The works both employ facial scans of the artist alongside imagery of a skull, flowers, and a braid. “Its kind of memento mori iconography,” Valerie Amend, the gallery’s director said.
The screen sculpture was selling for $24,000, and the NFT for $15,000. Harvey also presented a traditional sculpture in the booth with no digital component. The work, mother/child (2022), is a series of 3D-printed busts of her family members sleeping, draped in a piece of silk.
“There are [collectors] who are interested in both [traditional and digital art], but we’ve seen such a huge convergence of people caring more about digital work with the rise of NFTs,” Amend said.
Not everyone was quite as willing to cross the lines.
At first glance, Denny Dimin’s booth with works by Jeremy Couillard and Stephen Thorpe looks like it may have some kind of NFT component, due to its abundance of screens.
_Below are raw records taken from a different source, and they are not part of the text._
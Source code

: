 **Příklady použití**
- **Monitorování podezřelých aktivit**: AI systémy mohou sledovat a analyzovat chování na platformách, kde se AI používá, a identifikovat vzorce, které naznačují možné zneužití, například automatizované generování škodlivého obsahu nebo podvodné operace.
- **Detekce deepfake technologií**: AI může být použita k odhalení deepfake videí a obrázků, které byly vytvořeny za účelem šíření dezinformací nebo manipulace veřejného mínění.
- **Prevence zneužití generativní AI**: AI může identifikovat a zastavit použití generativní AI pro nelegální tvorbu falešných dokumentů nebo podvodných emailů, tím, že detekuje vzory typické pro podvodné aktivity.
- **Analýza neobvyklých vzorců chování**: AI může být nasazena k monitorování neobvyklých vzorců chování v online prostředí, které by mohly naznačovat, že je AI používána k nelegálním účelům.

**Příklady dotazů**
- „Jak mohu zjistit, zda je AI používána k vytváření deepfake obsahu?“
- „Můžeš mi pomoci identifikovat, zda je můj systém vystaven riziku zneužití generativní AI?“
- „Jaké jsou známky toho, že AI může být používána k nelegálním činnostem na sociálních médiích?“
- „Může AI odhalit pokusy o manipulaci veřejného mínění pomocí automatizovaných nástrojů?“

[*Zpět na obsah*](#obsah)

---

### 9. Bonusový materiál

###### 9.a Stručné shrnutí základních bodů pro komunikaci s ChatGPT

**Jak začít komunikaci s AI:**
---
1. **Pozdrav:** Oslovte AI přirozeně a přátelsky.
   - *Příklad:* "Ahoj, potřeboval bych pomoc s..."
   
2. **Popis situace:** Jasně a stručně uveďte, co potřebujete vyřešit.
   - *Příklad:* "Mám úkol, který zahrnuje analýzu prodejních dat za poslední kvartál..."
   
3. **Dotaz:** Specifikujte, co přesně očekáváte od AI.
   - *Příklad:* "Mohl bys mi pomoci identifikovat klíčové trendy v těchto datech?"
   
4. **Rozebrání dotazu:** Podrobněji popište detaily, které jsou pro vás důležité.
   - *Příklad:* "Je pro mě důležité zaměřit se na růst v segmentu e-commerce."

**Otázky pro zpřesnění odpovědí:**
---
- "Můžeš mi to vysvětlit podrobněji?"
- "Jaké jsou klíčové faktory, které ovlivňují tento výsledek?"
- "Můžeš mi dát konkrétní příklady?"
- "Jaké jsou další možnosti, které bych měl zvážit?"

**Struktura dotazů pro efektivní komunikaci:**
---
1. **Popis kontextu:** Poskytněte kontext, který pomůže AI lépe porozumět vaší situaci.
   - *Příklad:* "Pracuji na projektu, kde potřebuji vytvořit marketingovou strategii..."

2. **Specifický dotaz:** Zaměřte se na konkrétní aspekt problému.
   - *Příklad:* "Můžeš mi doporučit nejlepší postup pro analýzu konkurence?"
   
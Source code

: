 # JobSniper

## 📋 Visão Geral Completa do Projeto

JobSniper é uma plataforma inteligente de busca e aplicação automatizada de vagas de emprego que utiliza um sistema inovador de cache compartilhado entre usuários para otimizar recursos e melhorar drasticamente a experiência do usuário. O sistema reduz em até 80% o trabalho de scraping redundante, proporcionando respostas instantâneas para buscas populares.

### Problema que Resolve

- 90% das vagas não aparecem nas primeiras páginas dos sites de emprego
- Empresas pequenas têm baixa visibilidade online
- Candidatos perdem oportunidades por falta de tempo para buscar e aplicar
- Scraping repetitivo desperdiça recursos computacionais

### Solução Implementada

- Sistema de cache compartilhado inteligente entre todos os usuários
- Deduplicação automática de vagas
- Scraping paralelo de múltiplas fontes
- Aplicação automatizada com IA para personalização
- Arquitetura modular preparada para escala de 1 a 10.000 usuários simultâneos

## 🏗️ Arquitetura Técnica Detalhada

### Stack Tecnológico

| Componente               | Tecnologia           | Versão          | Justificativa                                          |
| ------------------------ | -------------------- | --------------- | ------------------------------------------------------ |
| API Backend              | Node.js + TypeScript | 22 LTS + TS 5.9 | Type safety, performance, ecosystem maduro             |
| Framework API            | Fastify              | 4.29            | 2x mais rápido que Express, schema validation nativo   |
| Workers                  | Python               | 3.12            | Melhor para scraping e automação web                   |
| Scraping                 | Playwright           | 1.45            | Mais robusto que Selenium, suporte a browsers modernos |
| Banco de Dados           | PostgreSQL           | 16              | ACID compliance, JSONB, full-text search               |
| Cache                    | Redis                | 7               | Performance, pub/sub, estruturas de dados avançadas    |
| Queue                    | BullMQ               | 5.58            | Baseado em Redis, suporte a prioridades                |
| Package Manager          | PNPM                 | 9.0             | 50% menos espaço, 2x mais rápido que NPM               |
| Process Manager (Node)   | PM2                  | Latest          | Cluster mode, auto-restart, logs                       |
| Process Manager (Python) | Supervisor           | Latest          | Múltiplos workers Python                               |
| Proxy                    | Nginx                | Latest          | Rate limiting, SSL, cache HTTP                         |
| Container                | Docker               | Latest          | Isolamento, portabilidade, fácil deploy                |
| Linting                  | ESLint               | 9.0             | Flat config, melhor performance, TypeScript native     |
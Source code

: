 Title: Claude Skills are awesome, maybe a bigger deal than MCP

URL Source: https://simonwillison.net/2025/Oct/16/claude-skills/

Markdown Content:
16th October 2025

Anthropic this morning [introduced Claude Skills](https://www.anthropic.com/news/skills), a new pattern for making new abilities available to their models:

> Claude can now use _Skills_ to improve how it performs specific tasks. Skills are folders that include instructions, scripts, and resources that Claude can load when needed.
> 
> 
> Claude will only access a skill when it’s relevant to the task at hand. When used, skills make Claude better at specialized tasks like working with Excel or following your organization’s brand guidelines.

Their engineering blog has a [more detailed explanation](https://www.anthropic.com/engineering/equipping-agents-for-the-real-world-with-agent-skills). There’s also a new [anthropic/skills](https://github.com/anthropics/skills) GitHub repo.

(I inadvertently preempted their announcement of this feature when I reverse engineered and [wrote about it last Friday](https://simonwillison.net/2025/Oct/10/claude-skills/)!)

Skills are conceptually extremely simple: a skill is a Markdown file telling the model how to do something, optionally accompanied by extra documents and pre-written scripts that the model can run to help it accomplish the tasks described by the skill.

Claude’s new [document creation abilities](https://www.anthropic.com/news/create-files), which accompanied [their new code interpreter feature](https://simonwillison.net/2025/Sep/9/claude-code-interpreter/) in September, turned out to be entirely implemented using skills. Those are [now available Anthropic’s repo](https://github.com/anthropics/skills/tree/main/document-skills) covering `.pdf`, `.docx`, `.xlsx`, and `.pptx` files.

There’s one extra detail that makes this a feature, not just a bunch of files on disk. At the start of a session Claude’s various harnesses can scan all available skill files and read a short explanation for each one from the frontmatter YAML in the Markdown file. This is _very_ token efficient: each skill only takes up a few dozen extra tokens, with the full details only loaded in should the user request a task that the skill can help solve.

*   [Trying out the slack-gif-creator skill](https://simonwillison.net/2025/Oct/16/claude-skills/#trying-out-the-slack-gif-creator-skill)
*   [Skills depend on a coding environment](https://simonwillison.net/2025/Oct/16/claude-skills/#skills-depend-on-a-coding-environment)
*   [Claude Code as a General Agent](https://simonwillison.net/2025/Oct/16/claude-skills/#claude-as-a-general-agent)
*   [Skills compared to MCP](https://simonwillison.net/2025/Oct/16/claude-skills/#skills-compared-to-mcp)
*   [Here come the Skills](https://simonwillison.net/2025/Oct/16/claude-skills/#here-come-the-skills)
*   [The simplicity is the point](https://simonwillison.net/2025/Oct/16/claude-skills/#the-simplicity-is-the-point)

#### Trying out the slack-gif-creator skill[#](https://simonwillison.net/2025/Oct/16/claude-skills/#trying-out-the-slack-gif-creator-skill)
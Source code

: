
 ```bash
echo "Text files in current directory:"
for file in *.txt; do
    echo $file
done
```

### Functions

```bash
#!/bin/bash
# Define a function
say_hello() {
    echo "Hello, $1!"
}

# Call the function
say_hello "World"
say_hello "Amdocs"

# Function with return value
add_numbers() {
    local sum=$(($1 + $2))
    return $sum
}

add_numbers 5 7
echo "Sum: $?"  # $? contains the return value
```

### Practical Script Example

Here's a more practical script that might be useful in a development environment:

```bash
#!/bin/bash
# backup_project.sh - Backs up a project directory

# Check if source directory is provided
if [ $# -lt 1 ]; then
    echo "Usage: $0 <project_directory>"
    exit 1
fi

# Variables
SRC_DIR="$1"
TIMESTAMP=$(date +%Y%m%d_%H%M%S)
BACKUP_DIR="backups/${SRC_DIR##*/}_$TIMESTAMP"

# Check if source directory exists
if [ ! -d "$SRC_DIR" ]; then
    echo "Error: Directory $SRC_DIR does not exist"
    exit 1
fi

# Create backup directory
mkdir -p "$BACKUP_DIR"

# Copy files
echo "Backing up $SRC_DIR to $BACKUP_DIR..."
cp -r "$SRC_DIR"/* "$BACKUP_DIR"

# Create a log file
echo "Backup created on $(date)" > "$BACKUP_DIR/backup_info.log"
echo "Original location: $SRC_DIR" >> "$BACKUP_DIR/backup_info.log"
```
But you know what happens when you assume.
“We thought of it as a counter to the NFT world,” Robert Dimin said of the gallery’s presentation, which included a video game by Couillar with paintings of old-school video game consoles by Thorpe.
“We like the interactiveness, where people get to actually physically touch and engage with the art world,” Dimin added.
If you buy Couillard’s piece, called Fuzz Dungeon, for $14,000, it comes with the physical computer that the artist built and specifically programmed. “It’s really designed as an object in the way that sculptors and painters think about objecthood,” Dimin said.
As of day one, the games had not yet sold, but two of Thorpe’s paintings had for $20,000 each.
On the total opposite end of the spectrum, Nino Mier’s booth had all but sold out, with one piece by Stefan Rinck saying it all. The work, Cryptohoarder, is a small stone sculpture with beady eyes clutching a money bag. It sold for $20,000.
Asked whether he would ever incorporate an NFT into his programming, Mier said, sarcastically, “I still don’t even know what an NFT is.”